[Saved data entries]
━━━━━━
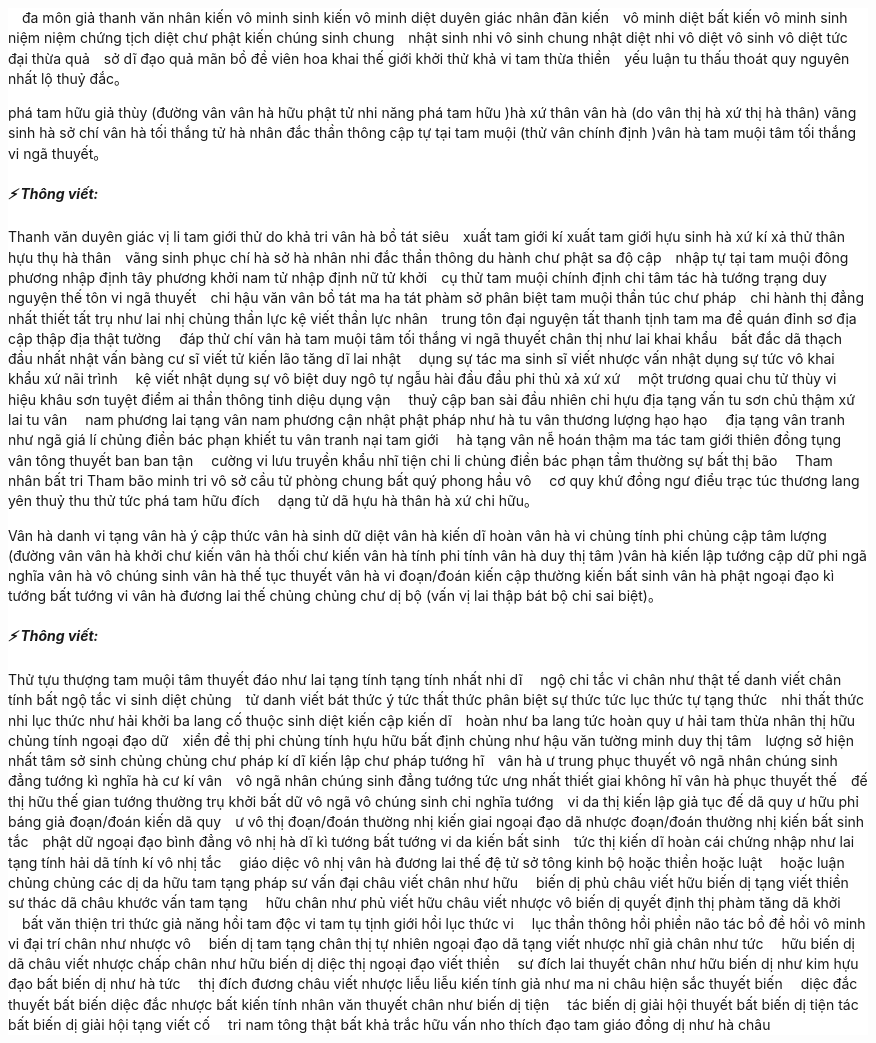 　đa môn giả thanh văn nhân kiến vô minh sinh kiến vô minh diệt duyên giác nhân đãn kiến　vô minh diệt bất kiến vô minh sinh niệm niệm chứng tịch diệt chư phật kiến chúng sinh chung　nhật sinh nhi vô sinh chung nhật diệt nhi vô diệt vô sinh vô diệt tức đại thừa quả　sở dĩ đạo quả mãn bồ đề viên hoa khai thế giới khởi thử khả vi tam thừa thiền　yếu luận tu thấu thoát quy nguyên nhất lộ thuỷ đắc。

phá tam hữu giả thùy (đường vân vân hà hữu phật tử nhi năng phá tam hữu )hà xứ thân vân hà (do vân thị hà xứ thị hà thân) vãng sinh hà sở chí vân hà tối thắng tử hà nhân đắc thần thông cập tự tại tam muội (thử vân chính định )vân hà tam muội tâm tối thắng vi ngã thuyết。

##### ⚡️ Thông viết:

Thanh văn duyên giác vị li tam giới thử do khả tri vân hà bồ tát siêu　xuất tam giới kí xuất tam giới hựu sinh hà xứ kí xả thử thân hựu thụ hà thân　vãng sinh phục chí hà sở hà nhân nhi đắc thần thông du hành chư phật sa độ cập　nhập tự tại tam muội đông phương nhập định tây phương khởi nam tử nhập định nữ tử khởi　cụ thử tam muội chính định chi tâm tác hà tướng trạng duy nguyện thế tôn vi ngã thuyết　chi hậu văn vân bồ tát ma ha tát phàm sở phân biệt tam muội thần túc chư pháp　chi hành thị đẳng nhất thiết tất trụ như lai nhị chủng thần lực kệ viết thần lực nhân　trung tôn đại nguyện tất thanh tịnh tam ma đề quán đỉnh sơ địa cập thập địa thật tường
　đáp thử chí vân hà tam muội tâm tối thắng vi ngã thuyết chân thị như lai khai khẩu　bất đắc dã thạch đầu nhất nhật vấn bàng cư sĩ viết tử kiến lão tăng dĩ lai nhật
　dụng sự tác ma sinh sĩ viết nhược vấn nhật dụng sự tức vô khai khẩu xứ nãi trình
　kệ viết nhật dụng sự vô biệt duy ngô tự ngẫu hài đầu đầu phi thủ xả xứ xứ
　một trương quai chu tử thùy vi hiệu khâu sơn tuyệt điểm ai thần thông tinh diệu dụng vận
　thuỷ cập ban sài đầu nhiên chi hựu địa tạng vấn tu sơn chủ thậm xứ lai tu vân
　nam phương lai tạng vân nam phương cận nhật phật pháp như hà tu vân thương lượng hạo hạo
　địa tạng vân tranh như ngã giá lí chủng điền bác phạn khiết tu vân tranh nại tam giới
　hà tạng vân nễ hoán thậm ma tác tam giới thiên đồng tụng vân tông thuyết ban ban tận
　cường vi lưu truyền khẩu nhĩ tiện chi li chủng điền bác phạn tầm thường sự bất thị bão
　Tham nhân bất tri Tham bão minh tri vô sở cầu tử phòng chung bất quý phong hầu vô
　cơ quy khứ đồng ngư điểu trạc túc thương lang yên thuỷ thu thử tức phá tam hữu đích
　dạng tử dã hựu hà thân hà xứ chi hữu。

Vân hà danh vi tạng vân hà ý cập thức vân hà sinh dữ diệt vân hà kiến dĩ hoàn vân hà vi chủng tính phi chủng cập tâm lượng (đường vân vân hà khởi chư kiến vân hà thối chư kiến vân hà tính phi tính vân hà duy
thị tâm )vân hà kiến lập tướng cập dữ phi ngã nghĩa vân hà vô chúng sinh vân hà thế tục thuyết vân hà vi đoạn/đoán kiến cập thường kiến bất sinh vân hà phật ngoại đạo kì tướng bất tướng vi vân hà đương lai thế chủng chủng chư dị bộ (vấn vị lai thập bát bộ chi sai biệt)。
　
##### ⚡️ Thông viết:

Thử tựu thượng tam muội tâm thuyết đáo như lai tạng tính tạng tính nhất nhi dĩ 　ngộ chi tắc vi chân như thật tế danh viết chân tính bất ngộ tắc vi sinh diệt chủng　tử danh viết bát thức ý tức thất thức phân biệt sự thức tức lục thức tự tạng thức　nhi thất thức nhi lục thức như hải khởi ba lang cố thuộc sinh diệt kiến cập kiến dĩ　hoàn như ba lang tức hoàn quy ư hải tam thừa nhân thị hữu chủng tính ngoại đạo dữ　xiển đề thị phi chủng tính hựu hữu bất định chủng như hậu văn tường minh duy thị tâm　lượng sở hiện nhất tâm sở sinh chủng chủng chư pháp kí dĩ kiến lập chư pháp tướng hĩ　vân hà ư trung phục thuyết vô ngã nhân chúng sinh đẳng tướng kì nghĩa hà cư kí vân　vô ngã nhân chúng sinh đẳng tướng tức ưng nhất thiết giai không hĩ vân hà phục thuyết thế　đế thị hữu thế gian tướng thường trụ khởi bất dữ vô ngã vô chúng sinh chi nghĩa tướng　vi da thị kiến lập giả tục đế dã quy ư hữu phỉ báng giả đoạn/đoán kiến dã quy　ư vô thị đoạn/đoán thường nhị kiến giai ngoại đạo dã nhược đoạn/đoán thường nhị kiến bất sinh tắc　phật dữ ngoại đạo bình đẳng vô nhị hà dĩ kì tướng bất tướng vi da kiến bất sinh　tức thị kiến dĩ hoàn cái chứng nhập như lai tạng tính hải dã tính kí vô nhị tắc
　giáo diệc vô nhị vân hà đương lai thế đệ tử sở tông kinh bộ hoặc thiền hoặc luật
　hoặc luận chủng chủng các dị da hữu tam tạng pháp sư vấn đại châu viết chân như hữu
　biến dị phủ châu viết hữu biến dị tạng viết thiền sư thác dã châu khước vấn tam tạng
　hữu chân như phủ viết hữu châu viết nhược vô biến dị quyết định thị phàm tăng dã khởi
　bất văn thiện tri thức giả năng hồi tam độc vi tam tụ tịnh giới hồi lục thức vi
　lục thần thông hồi phiền não tác bồ đề hồi vô minh vi đại trí chân như nhược vô
　biến dị tam tạng chân thị tự nhiên ngoại đạo dã tạng viết nhược nhĩ giả chân như tức
　hữu biến dị dã châu viết nhược chấp chân như hữu biến dị diệc thị ngoại đạo viết thiền
　sư đích lai thuyết chân như hữu biến dị như kim hựu đạo bất biến dị như hà tức
　thị đích đương châu viết nhược liễu liễu kiến tính giả như ma ni châu hiện sắc thuyết biến
　diệc đắc thuyết bất biến diệc đắc nhược bất kiến tính nhân văn thuyết chân như biến dị tiện
　tác biến dị giải hội thuyết bất biến dị tiện tác bất biến dị giải hội tạng viết cố
　tri nam tông thật bất khả trắc hữu vấn nho thích đạo tam giáo đồng dị như hà châu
━━━━━━
### EXERCISE BRIEF:
Please write out, exactly as they appear, only the lines from the one holding "hữu biến dị dã" through the end of the data.

### SOLVED EXERCISE:
　hữu biến dị dã châu viết nhược chấp chân như hữu biến dị diệc thị ngoại đạo viết thiền
　sư đích lai thuyết chân như hữu biến dị như kim hựu đạo bất biến dị như hà tức
　thị đích đương châu viết nhược liễu liễu kiến tính giả như ma ni châu hiện sắc thuyết biến
　diệc đắc thuyết bất biến diệc đắc nhược bất kiến tính nhân văn thuyết chân như biến dị tiện
　tác biến dị giải hội thuyết bất biến dị tiện tác bất biến dị giải hội tạng viết cố
　tri nam tông thật bất khả trắc hữu vấn nho thích đạo tam giáo đồng dị như hà châu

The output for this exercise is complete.